Uma visão economicista sobre a imigração, que ainda por cima perceciona os imigrantes como meios para um fim, não compreende esta dimensão identitária e a absoluta ineficácia que é despejar “números realistas” para cima das populações: como Mounk assinala, o incómodo com a imigração não depende de uma percentagem entendida como demasiado alta (locais com mais imigração, geralmente cidades cosmopolitas, não são mais atraídos por propostas populistas), mas prende-se antes com mudanças demográficas demasiado rápidas (e por isso zonas que têm pouca imigração, mas que a viram surgir muito rapidamente, tendem a sentir desconforto).
A angústia demográfica resulta desta mudança brusca, que é percecionada como tendo sido imposta (e não escolhida pelas populações), e levanta receios quanto ao futuro, agravados em contexto de angústia económica e de forte emigração jovem (nomeadamente, com o chamado brain drain).

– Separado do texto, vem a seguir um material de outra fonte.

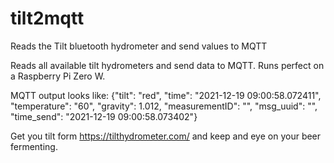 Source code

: # tilt2mqtt
Reads the Tilt bluetooth hydrometer and send values to MQTT

Reads all available tilt hydrometers and send data to MQTT.
Runs perfect on a Raspberry Pi Zero W.

MQTT output looks like:
{"tilt": "red", "time": "2021-12-19 09:00:58.072411", "temperature": "60", "gravity": 1.012, "measurementID": "<some uuid>", "msg_uuid": "<another uuid>", "time_send": "2021-12-19 09:00:58.073402"}

Get you tilt form https://tilthydrometer.com/ and keep and eye on your beer fermenting.

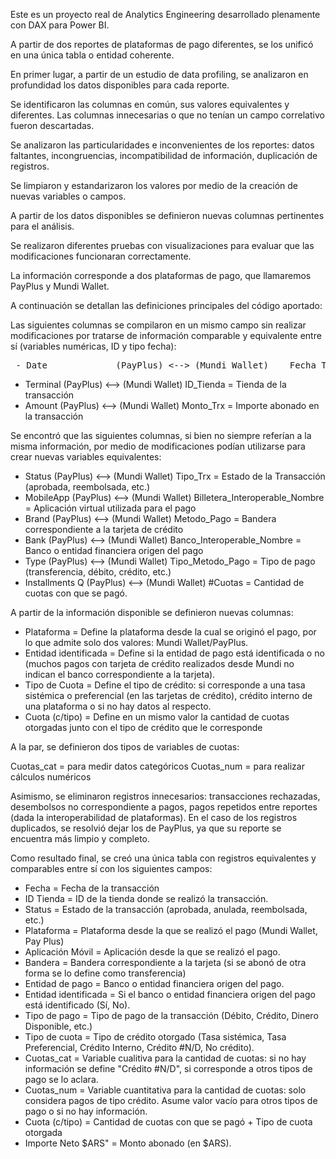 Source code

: Este es un proyecto real de Analytics Engineering desarrollado plenamente con DAX para Power BI.

A partir de dos reportes de plataformas de pago diferentes, se los unificó en una única tabla o entidad coherente.

En primer lugar, a partir de un estudio de data profiling, se analizaron en profundidad los datos disponibles para cada reporte.

Se identificaron las columnas en común, sus valores equivalentes y diferentes. Las columnas innecesarias o que no tenían un campo correlativo fueron descartadas.

Se analizaron las particularidades e inconvenientes de los reportes: datos faltantes, incongruencias, incompatibilidad de información, duplicación de registros.

Se limpiaron y estandarizaron los valores por medio de la creación de nuevas variables o campos.

A partir de los datos disponibles se definieron nuevas columnas pertinentes para el análisis.

Se realizaron diferentes pruebas con visualizaciones para evaluar que las modificaciones funcionaran correctamente.

La información corresponde a dos plataformas de pago, que llamaremos PayPlus y Mundi Wallet.

A continuación se detallan las definiciones principales del código aportado:


Las siguientes columnas se compilaron en un mismo campo sin realizar modificaciones por tratarse de información comparable y equivalente entre sí (variables numéricas, ID y tipo fecha):

<pre> - Date             (PayPlus) <--> (Mundi Wallet)    Fecha_Trx                           = Fecha de la transacción </pre>
- Terminal         (PayPlus) <--> (Mundi Wallet)    ID_Tienda                           = Tienda de la transacción
- Amount           (PayPlus) <--> (Mundi Wallet)    Monto_Trx                           = Importe abonado en la transacción

Se encontró que las siguientes columnas, si bien no siempre referían a la misma información, por medio de modificaciones podían utilizarse para crear nuevas variables equivalentes:

- Status           (PayPlus) <--> (Mundi Wallet)    Tipo_Trx                            = Estado de la Transacción (aprobada, reembolsada, etc.)
- MobileApp        (PayPlus) <--> (Mundi Wallet)    Billetera_Interoperable_Nombre      = Aplicación virtual utilizada para el pago
- Brand            (PayPlus) <--> (Mundi Wallet)    Metodo_Pago                         = Bandera correspondiente a la tarjeta de crédito
- Bank             (PayPlus) <--> (Mundi Wallet)    Banco_Interoperable_Nombre          = Banco o entidad financiera origen del pago
- Type             (PayPlus) <--> (Mundi Wallet)    Tipo_Metodo_Pago                    = Tipo de pago (transferencia, débito, crédito, etc.)
- Installments Q   (PayPlus) <--> (Mundi Wallet)    #Cuotas                             = Cantidad de cuotas con que se pagó.

A partir de la información disponible se definieron nuevas columnas:

- Plataforma = Define la plataforma desde la cual se originó el pago, por lo que admite solo dos valores: Mundi Wallet/PayPlus.
- Entidad identificada = Define si la entidad de pago está identificada o no (muchos pagos con tarjeta de crédito realizados desde Mundi no indican el banco correspondiente a la tarjeta).
- Tipo de Cuota = Define el tipo de crédito: si corresponde a una tasa sistémica o preferencial (en las tarjetas de crédito), crédito interno de una plataforma o si no hay datos al respecto.
- Cuota (c/tipo) = Define en un mismo valor la cantidad de cuotas otorgadas junto con el tipo de crédito que le corresponde

A la par, se definieron dos tipos de variables de cuotas:

Cuotas_cat = para medir datos categóricos 
Cuotas_num = para realizar cálculos numéricos

Asimismo, se eliminaron registros innecesarios: transacciones rechazadas, desembolsos no correspondiente a pagos, pagos repetidos entre reportes (dada la interoperabilidad de plataformas).
En el caso de los registros duplicados, se resolvió dejar los de PayPlus, ya que su reporte se encuentra más limpio y completo. 

Como resultado final, se creó una única tabla con registros equivalentes y comparables entre sí con los siguientes campos:

- Fecha                 = Fecha de la transacción
- ID Tienda             = ID de la tienda donde se realizó la transacción.
- Status                = Estado de la transacción (aprobada, anulada, reembolsada, etc.)
- Plataforma            = Plataforma desde la que se realizó el pago (Mundi Wallet, Pay Plus)
- Aplicación Móvil      = Aplicación desde la que se realizó el pago.
- Bandera               = Bandera correspondiente a la tarjeta (si se abonó de otra forma se lo define como transferencia)
- Entidad de pago       = Banco o entidad financiera origen del pago.
- Entidad identificada  = Si el banco o entidad financiera origen del pago está identificado (Sí, No).
- Tipo de pago          = Tipo de pago de la transacción (Débito, Crédito, Dinero Disponible, etc.)
- Tipo de cuota         = Tipo de crédito otorgado (Tasa sistémica, Tasa Preferencial, Crédito Interno, Crédito #N/D, No crédito).          
- Cuotas_cat            = Variable cualitiva para la cantidad de cuotas: si no hay información se define "Crédito #N/D", si corresponde a otros tipos de pago se lo aclara.
- Cuotas_num            = Variable cuantitativa para la cantidad de cuotas: solo considera pagos de tipo crédito. Asume valor vacío para otros tipos de pago o si no hay información.
- Cuota (c/tipo)        = Cantidad de cuotas con que se pagó + Tipo de cuota otorgada       
- Importe Neto $ARS"    = Monto abonado (en $ARS).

O politólogo búlgaro Ivan Krastev já tinha chamado a atenção para este aspeto a propósito do pânico demográfico sentido a Leste:
“A chegada dos migrantes assinala a sua saída da história, e o argumento popular de que uma Europa envelhecida precisa de migrantes apenas reforça o crescente sentimento de melancolia existencial…. Será que daqui a cem anos ainda haverá alguém que leia poesia búlgara?”
Na última parte do livro, que Mounk dedica às soluções para os três problemas identificados, o autor é claro na afirmação de que democracias liberais devem garantir que todos os habitantes (cidadãos ou não) são tratados com respeito e sem discriminação, devem denunciar as condições desumanas em que os imigrantes chegam e vivem e devem opor-se a tentativas de exclusão só com base na fé ou na raça. Mas não tergiversa quanto ao seu direito a impor fronteiras (fazendo recordar as lições comunitaristas do seu orientador, Michael Sandel):
“O facto de as nações melhorarem a sua capacidade para identificar e controlar quem tem acesso ao seu território não constitui uma violação dos princípios da democracia liberal. Pelo contrário, fronteiras seguras podem ajudar a obter apoio popular para políticas de imigração mais generosas. Do mesmo modo, um processo simplificado para identificar e rejeitar imigrantes que constituem uma ameaça à segurança ajudará a acalmar as tensões étnicas – mais do que alimentá-las.”
É assim tão difícil falar sobre isto?